ロゴネコでもわかる金融・経済用語辞典

PER

投資
2026-03-02 時点の情報です

株価収益率(かぶかしゅうえきりつ)とは、現在の株価が1株当たり純利益(EPS)の何倍まで買われているかを示す投資指標のこと。英語表記の「Price Earnings Ratio」の頭文字をとってPER(ピーイーアール)とも呼ばれます。計算式は「株価÷1株当たり純利益」で算出され、一般的にこの数値が低いほど株価は利益に対して割安、高いほど割高と判断されます。ただし、将来の急成長が期待される新興企業などは投資家からの人気が集まり、PERが平均よりも高くなる傾向があります。そのため、投資判断を行う際は単純な数値の大小だけでなく、同業他社との比較や、その企業の過去の数値推移と照らし合わせて分析することが重要です。

📚 関連する用語

続落

続落(ぞくらく)とは、株式相場や商品先物相場などにおいて、相場が前日の終値を下回る状態が2取引日以上連続して続くことを指す。1日限りの下落である「反落」に対し、下落の勢いが継続していることを示す。投資家心理の悪化や、経済指標の悪化、外部環境の継続的な不安定さを反映して起こることが多い。相場がいつ下げ止まるか(底打ち)を判断する際の重要な指標となり、反対に連日値上がりすることは「続伸」と呼ぶ。

一括投資

一括投資(いっかつとうし)とは、手元にあるまとまった資金を分割せず、一度にすべて投資商品などの資産に投じる投資手法のことです。対義語として、一定額を継続的に積み立てる「積立投資(分散投資)」があります。一括投資の利点は、投資した全額に対して運用期間を最大化できるため、特に市場が長期的・継続的に上昇している局面において、複利効果を最も効率的に得られる点にあります。一方で、投資直後に価格が急落した場合、その影響を直接受けてしまう「タイミングのリスク」を伴います。そのため、株価の割安感や将来の成長性を分析する力が必要となる、中・上級者向けの側面もある手法です。

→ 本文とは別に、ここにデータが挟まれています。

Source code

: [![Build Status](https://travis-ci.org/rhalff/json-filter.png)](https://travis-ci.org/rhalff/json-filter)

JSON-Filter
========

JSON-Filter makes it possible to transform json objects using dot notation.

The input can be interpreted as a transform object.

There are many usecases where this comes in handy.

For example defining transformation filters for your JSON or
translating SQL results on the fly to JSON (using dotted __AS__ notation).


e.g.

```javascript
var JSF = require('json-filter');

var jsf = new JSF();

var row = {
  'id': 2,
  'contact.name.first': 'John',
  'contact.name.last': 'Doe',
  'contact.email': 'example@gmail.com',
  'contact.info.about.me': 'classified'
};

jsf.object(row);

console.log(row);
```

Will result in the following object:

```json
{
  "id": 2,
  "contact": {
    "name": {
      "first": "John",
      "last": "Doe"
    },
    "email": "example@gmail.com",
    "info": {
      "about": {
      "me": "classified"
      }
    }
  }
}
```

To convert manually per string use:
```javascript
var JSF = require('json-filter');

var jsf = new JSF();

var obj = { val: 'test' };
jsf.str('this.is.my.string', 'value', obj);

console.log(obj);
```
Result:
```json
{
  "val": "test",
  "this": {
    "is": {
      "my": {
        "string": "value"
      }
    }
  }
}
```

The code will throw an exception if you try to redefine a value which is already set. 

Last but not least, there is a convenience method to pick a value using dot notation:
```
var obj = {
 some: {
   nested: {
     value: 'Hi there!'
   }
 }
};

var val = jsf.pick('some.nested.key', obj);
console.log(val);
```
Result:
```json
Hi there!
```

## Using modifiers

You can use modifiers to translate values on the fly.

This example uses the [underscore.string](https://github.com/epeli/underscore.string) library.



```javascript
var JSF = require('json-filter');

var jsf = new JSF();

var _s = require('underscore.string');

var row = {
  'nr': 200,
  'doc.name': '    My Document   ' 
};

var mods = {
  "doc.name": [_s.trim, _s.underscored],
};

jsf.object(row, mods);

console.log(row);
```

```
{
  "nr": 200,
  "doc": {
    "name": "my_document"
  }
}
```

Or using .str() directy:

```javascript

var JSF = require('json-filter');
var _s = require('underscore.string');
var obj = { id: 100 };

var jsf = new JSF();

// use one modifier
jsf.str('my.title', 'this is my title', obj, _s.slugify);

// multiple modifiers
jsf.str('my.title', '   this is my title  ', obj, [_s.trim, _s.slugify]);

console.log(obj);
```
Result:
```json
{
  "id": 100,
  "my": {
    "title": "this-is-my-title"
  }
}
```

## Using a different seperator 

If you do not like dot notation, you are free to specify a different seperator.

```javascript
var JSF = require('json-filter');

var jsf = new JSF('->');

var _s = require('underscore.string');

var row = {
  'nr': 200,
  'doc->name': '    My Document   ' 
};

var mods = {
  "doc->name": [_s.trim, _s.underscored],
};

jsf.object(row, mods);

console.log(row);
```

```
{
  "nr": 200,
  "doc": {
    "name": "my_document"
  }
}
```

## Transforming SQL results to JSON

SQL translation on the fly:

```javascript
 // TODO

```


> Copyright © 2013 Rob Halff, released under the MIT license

個人の資産形成においては、相続や退職金、ボーナスといったまとまった資金が入った際に検討されるほか、ビジネスの文脈では成長市場への集中的な経営資源の投入を指す場合もあります。

機関投資家

機関投資家(きかんとうしか)とは、生命保険会社、損害保険会社、信託銀行、年金基金、投資信託会社、政府系金融機関など、顧客から拠出された巨額の資金をまとめて株式や債券などで運用・管理する法人や団体の総称です。自己資金で運用を行う「個人投資家」と対比される概念であり、英語では「Institutional Investor」と呼ばれます。扱う資金規模が極めて大きいため、市場の価格形成や流動性に多大な影響を与える「マーケットの主要プレイヤー」です。近年では、株主としての立場から投資先企業の経営に対して積極的に提言や対話(エンゲージメント)を行うことが求められており、コーポレートガバナンス(企業統治)の向上においても重要な役割を果たしています。

含み損

含み損(ふくみぞん)とは、保有している株式や債券、不動産などの資産の時価が、取得時の価格(取得価額)を下回っている状態を指します。会計上は「評価損」とも呼ばれます。この段階ではまだ資産を売却していないため、損失は帳簿上の数値にとどまっており、キャッシュフローとして現金が失われたわけではありません。しかし、時価が回復しないまま売却(決済)すれば、その差額が「実現損」として確定することになります。反対に、時価が取得価額を上回っている状態は「含み益(評価益)」と呼ばれます。ビジネスの現場や投資において、含み損を抱えた際に「将来の回復を待って保有し続けるか」それとも「さらなる下落を防ぐために早期に売却(損切り)するか」の判断は、リスク管理における極めて重要な要素です。企業の決算においては、含み損が一定の基準を超えると資産の評価を引き下げる「減損会計」の適用が必要になる場合もあり、財務の健全性を測る指標としても重視されます。